Virtual private network (VPN) routing and forwarding (referred to herein as VRF) has been used widely in data networks. There are many reasons for its popularity, including security, traffic engineering, and quality of service. A VRF site may utilize a routing and forwarding table associated with one or more directly connected VPN sites (such as customer edge routers and provider edge routers). This VRF table can also contain routes for other VPN sites not directly connected to the VRF site. Many platforms support VRF combined with multiprotocol labeled switching (MPLS) and/or VPN for data traffic.

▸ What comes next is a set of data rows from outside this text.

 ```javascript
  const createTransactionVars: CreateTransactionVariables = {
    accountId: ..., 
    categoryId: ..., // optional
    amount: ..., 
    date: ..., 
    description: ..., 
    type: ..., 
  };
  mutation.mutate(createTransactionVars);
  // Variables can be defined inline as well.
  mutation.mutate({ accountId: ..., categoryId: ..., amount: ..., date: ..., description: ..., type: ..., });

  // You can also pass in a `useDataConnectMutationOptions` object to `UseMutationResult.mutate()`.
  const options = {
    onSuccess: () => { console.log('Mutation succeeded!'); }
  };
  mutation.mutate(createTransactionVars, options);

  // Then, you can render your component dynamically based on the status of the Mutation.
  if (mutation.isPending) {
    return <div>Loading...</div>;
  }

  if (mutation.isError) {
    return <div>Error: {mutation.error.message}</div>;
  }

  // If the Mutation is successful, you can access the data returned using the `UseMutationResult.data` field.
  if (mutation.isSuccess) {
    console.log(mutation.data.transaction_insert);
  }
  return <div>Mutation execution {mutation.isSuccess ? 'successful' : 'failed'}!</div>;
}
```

The use of voice over Internet Protocol (VoIP) has gained momentum in the past several years and is increasing dramatically in both enterprise networks and service provider networks. However, in current VoIP solutions, call routing is handled by resolving a remote IP address, which doesn't satisfy VRF's routing requirement that a specified VRF label must be associated with a VRF route. Currently, there is no mechanism that provides efficient VoIP call routing over the current VRF environment.

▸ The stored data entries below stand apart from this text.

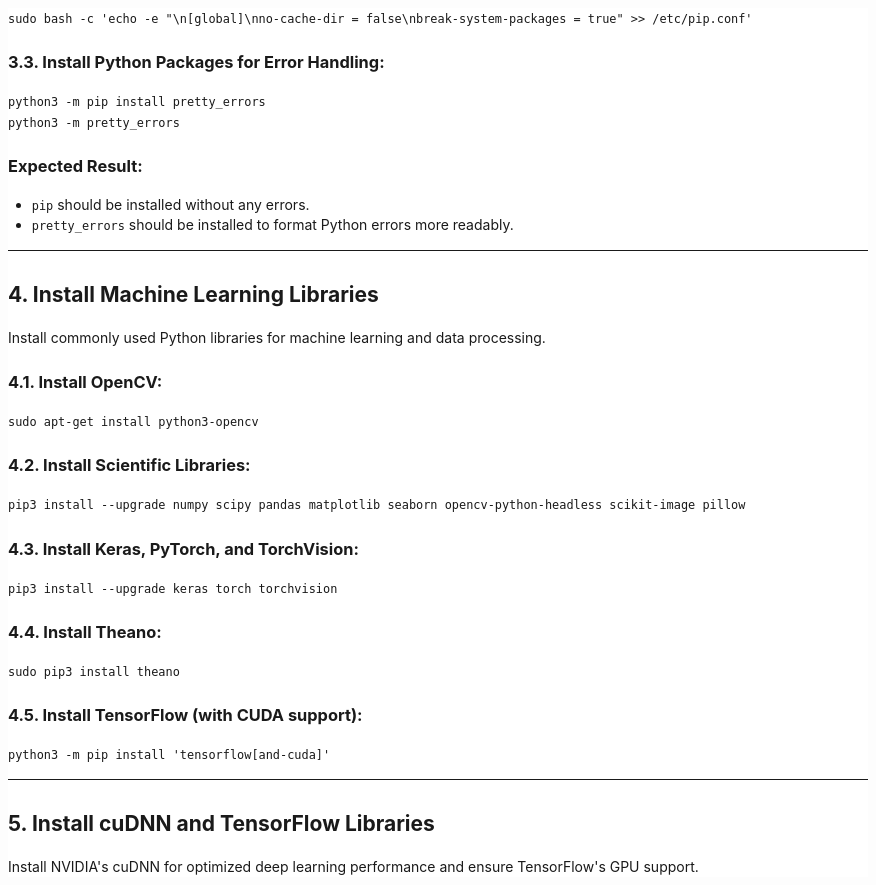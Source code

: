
 ``` 
sudo bash -c 'echo -e "\n[global]\nno-cache-dir = false\nbreak-system-packages = true" >> /etc/pip.conf'
```

### **3.3. Install Python Packages for Error Handling:**

``` 
python3 -m pip install pretty_errors
python3 -m pretty_errors
```

### **Expected Result:**
- `pip` should be installed without any errors.
- `pretty_errors` should be installed to format Python errors more readably.

---

## **4. Install Machine Learning Libraries**
Install commonly used Python libraries for machine learning and data processing.

### **4.1. Install OpenCV:**

``` 
sudo apt-get install python3-opencv
```

### **4.2. Install Scientific Libraries:**

``` 
pip3 install --upgrade numpy scipy pandas matplotlib seaborn opencv-python-headless scikit-image pillow
```

### **4.3. Install Keras, PyTorch, and TorchVision:**

``` 
pip3 install --upgrade keras torch torchvision
```

### **4.4. Install Theano:**

``` 
sudo pip3 install theano
```

### **4.5. Install TensorFlow (with CUDA support):**

``` 
python3 -m pip install 'tensorflow[and-cuda]'
```

---

## **5. Install cuDNN and TensorFlow Libraries**
Install NVIDIA's cuDNN for optimized deep learning performance and ensure TensorFlow's GPU support.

Current VoIP standards, including H.323, session initiation protocol (SIP), media gateway control protocol (MGCP) and skinny client control protocol (SCCP), are completely unaware of the VRF routing. VoIP call routing by the existing VoIP protocols gives the remote IP addresses for both signaling and media, but it doesn't understand nor take advantage of the underlying VRF routing capability.
One approach to solving this problem is to use access control lists and virtual interfaces in local gateways to classify some VoIP calls into different VRF routes. This approach suffers several drawbacks. Access control lists and virtual interfaces fail if call routing is controlled by a central agent (such as gatekeeper, SIP proxy, or call agent), and don't provide necessary control on per-call VoIP routing. This approach also suffers scalability problems when more VRF routes are introduced.

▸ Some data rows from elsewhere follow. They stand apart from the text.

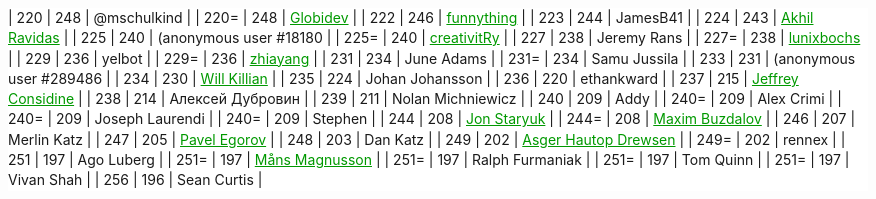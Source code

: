 | 220 | 248 | @mschulkind |
| 220= | 248 | <a href="https://github.com/Globidev" style="color: #009900;">Globidev</a> |
| 222 | 246 | <a href="https://github.com/funnything" style="color: #009900;">funnything</a> |
| 223 | 244 | JamesB41 |
| 224 | 243 | <a href="https://github.com/akhilravidas" style="color: #009900;">Akhil Ravidas</a> |
| 225 | 240 | (anonymous user #18180 |
| 225= | 240 | <a href="https://github.com/creativitRy" style="color: #009900;">creativitRy</a> |
| 227 | 238 | Jeremy Rans |
| 227= | 238 | <a href="https://github.com/lunixbochs" style="color: #009900;">lunixbochs</a> |
| 229 | 236 | yelbot |
| 229= | 236 | <a href="https://github.com/zhiayang" style="color: #009900;">zhiayang</a> |
| 231 | 234 | June Adams |
| 231= | 234 | Samu Jussila |
| 233 | 231 | (anonymous user #289486 |
| 234 | 230 | <a href="https://github.com/willkill07" style="color: #009900;">Will Killian</a> |
| 235 | 224 | Johan Johansson |
| 236 | 220 | ethankward |
| 237 | 215 | <a href="https://github.com/jconsidi" style="color: #009900;">Jeffrey Considine</a> |
| 238 | 214 | Алексей Дубровин |
| 239 | 211 | Nolan Michniewicz |
| 240 | 209 | Addy |
| 240= | 209 | Alex Crimi |
| 240= | 209 | Joseph Laurendi |
| 240= | 209 | Stephen |
| 244 | 208 | <a href="https://github.com/jonstaryuk" style="color: #009900;">Jon Staryuk</a> |
| 244= | 208 | <a href="https://github.com/mbuzdalov" style="color: #009900;">Maxim Buzdalov</a> |
| 246 | 207 | Merlin Katz |
| 247 | 205 | <a href="https://github.com/xoposhiy" style="color: #009900;">Pavel Egorov</a> |
| 248 | 203 | Dan Katz |
| 249 | 202 | <a href="https://github.com/tyilo" style="color: #009900;">Asger Hautop Drewsen</a> |
| 249= | 202 | rennex |
| 251 | 197 | Ago Luberg |
| 251= | 197 | <a href="https://github.com/exoji2e" style="color: #009900;">Måns Magnusson</a> |
| 251= | 197 | Ralph Furmaniak |
| 251= | 197 | Tom Quinn |
| 251= | 197 | Vivan Shah  |
| 256 | 196 | Sean Curtis |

Thus, there is a heartfelt need for an intelligent control mechanism for delivering VoIP call signaling traffic as well as VoIP media traffic through a desired VRF path. Also needed are intelligent controls such as bandwidth management and call admission control over shared VRF routes among all VoIP calls in a VRF environment, especially for H.323 zones controlled by a gatekeeper, SIP domains controlled by SIP proxy servers, and MGCP environments controlled by call agents.